*Dataset*
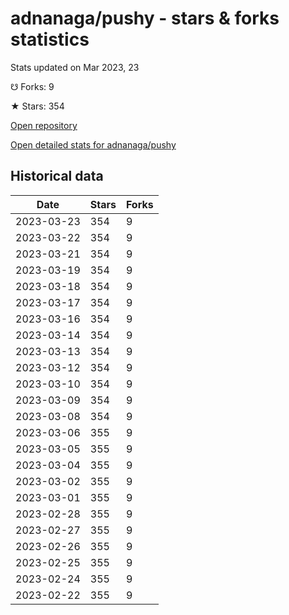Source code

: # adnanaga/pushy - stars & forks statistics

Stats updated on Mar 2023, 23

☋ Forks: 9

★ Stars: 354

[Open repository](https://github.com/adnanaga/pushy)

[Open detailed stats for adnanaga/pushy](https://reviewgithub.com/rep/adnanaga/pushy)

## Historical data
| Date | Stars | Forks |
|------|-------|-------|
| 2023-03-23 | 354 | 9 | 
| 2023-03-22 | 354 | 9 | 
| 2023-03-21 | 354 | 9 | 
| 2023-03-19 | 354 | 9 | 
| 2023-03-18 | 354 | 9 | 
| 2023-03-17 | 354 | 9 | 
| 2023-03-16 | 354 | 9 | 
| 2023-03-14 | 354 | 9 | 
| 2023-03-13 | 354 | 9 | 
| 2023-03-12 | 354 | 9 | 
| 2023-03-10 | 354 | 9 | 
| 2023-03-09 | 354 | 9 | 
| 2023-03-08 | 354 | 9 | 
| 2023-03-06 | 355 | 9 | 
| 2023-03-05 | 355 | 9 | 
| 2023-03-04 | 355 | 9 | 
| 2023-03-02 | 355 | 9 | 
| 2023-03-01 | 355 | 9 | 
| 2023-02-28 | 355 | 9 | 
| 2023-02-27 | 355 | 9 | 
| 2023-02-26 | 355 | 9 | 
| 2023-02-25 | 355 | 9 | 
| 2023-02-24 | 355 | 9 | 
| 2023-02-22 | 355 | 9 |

==

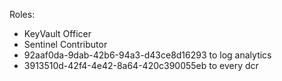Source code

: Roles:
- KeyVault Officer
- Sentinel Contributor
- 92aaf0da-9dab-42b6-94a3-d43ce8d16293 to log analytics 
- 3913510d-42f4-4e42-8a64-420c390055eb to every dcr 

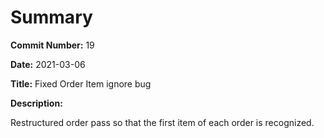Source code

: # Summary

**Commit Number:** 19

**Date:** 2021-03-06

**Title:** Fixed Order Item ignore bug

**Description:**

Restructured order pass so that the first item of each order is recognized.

* * *

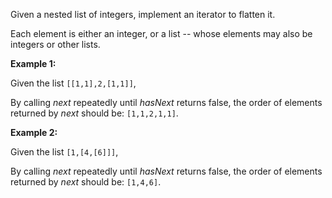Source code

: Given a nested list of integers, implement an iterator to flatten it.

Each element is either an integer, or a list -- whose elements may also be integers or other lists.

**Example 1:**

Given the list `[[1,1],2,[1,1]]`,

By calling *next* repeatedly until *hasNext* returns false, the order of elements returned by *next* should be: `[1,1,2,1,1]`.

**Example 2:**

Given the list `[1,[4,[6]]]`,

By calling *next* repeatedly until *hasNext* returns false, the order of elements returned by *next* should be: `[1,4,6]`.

*Task directions*
A single number is required: the count of lines in the material above that contain the word "hasNext".

*Reply*
2